EXERCISE DETAILS: Could you set down exactly the lines of the data below, starting at the one that holds "## PUBLICATIONS AND PATENTS" and ending at the one that holds "EI Compendex soon）", both included, and only those?

TASK INPUTS:
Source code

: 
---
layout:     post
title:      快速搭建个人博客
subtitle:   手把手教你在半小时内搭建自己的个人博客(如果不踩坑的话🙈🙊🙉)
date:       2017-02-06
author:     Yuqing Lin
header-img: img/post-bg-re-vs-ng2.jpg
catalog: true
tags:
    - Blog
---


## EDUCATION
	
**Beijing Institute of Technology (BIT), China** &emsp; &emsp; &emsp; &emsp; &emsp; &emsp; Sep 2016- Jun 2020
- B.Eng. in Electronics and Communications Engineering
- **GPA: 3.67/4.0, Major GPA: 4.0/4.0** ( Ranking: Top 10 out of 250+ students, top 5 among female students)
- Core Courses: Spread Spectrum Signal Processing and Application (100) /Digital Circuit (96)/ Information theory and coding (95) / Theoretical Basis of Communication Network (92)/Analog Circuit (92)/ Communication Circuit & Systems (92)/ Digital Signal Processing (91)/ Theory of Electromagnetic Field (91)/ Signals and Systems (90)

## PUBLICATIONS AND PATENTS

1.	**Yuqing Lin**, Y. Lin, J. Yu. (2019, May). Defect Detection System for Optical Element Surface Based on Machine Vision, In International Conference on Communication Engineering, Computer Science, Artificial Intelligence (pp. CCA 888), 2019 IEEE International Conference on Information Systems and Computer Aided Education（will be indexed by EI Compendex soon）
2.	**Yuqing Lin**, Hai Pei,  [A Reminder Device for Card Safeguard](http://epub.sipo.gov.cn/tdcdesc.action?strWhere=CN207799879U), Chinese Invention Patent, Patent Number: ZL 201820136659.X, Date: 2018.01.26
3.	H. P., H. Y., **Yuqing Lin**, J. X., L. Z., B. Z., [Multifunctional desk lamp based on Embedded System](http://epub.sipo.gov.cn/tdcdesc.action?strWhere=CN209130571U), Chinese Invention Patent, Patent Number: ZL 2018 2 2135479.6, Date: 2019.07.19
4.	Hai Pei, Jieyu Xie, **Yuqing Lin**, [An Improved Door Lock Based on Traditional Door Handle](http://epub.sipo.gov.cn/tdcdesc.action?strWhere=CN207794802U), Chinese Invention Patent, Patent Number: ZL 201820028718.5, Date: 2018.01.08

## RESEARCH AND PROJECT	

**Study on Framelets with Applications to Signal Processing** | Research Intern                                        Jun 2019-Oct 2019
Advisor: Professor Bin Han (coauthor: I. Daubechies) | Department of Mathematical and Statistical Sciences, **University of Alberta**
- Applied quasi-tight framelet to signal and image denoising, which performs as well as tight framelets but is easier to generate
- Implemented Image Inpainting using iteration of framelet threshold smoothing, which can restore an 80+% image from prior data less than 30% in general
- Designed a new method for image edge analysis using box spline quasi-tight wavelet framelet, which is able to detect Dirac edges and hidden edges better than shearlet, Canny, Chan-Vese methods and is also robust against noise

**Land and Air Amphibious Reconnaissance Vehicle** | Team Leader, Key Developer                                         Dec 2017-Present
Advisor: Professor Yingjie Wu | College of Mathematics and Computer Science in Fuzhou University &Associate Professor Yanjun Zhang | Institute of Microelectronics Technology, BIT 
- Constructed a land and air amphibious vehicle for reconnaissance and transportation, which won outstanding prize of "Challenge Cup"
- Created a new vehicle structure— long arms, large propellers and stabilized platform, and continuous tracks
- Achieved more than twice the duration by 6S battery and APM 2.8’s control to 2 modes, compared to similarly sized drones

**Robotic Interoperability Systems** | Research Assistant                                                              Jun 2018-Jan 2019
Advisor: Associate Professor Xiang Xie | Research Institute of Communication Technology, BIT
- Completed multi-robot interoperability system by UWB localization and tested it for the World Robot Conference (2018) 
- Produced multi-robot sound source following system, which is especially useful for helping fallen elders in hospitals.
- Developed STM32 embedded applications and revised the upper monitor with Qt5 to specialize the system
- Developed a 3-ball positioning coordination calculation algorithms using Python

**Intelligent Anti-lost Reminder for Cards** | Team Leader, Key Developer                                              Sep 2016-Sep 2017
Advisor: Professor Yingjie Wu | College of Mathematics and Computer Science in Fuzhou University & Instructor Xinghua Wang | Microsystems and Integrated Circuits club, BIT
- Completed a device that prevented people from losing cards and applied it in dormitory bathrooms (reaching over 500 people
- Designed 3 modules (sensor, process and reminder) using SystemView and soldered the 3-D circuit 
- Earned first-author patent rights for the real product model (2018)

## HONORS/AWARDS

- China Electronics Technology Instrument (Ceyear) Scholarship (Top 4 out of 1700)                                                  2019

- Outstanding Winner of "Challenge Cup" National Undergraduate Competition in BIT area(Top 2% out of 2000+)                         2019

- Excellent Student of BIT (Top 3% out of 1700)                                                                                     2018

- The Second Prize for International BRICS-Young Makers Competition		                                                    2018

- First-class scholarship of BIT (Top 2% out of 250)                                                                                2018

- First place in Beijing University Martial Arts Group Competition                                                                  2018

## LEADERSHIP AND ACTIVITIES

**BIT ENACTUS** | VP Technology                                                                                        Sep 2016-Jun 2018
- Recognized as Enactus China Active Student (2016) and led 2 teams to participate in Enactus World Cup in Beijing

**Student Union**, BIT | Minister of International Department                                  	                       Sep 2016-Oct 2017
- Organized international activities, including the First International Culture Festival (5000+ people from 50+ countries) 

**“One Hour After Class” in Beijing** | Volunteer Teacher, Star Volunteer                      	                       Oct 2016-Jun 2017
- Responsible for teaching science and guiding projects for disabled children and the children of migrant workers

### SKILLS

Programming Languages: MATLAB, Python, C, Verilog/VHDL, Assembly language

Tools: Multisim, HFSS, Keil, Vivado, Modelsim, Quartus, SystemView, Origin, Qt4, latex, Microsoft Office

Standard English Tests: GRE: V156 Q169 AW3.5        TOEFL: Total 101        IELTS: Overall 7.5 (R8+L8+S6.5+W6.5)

TASK RESPONSE:
## PUBLICATIONS AND PATENTS

1.	**Yuqing Lin**, Y. Lin, J. Yu. (2019, May). Defect Detection System for Optical Element Surface Based on Machine Vision, In International Conference on Communication Engineering, Computer Science, Artificial Intelligence (pp. CCA 888), 2019 IEEE International Conference on Information Systems and Computer Aided Education（will be indexed by EI Compendex soon）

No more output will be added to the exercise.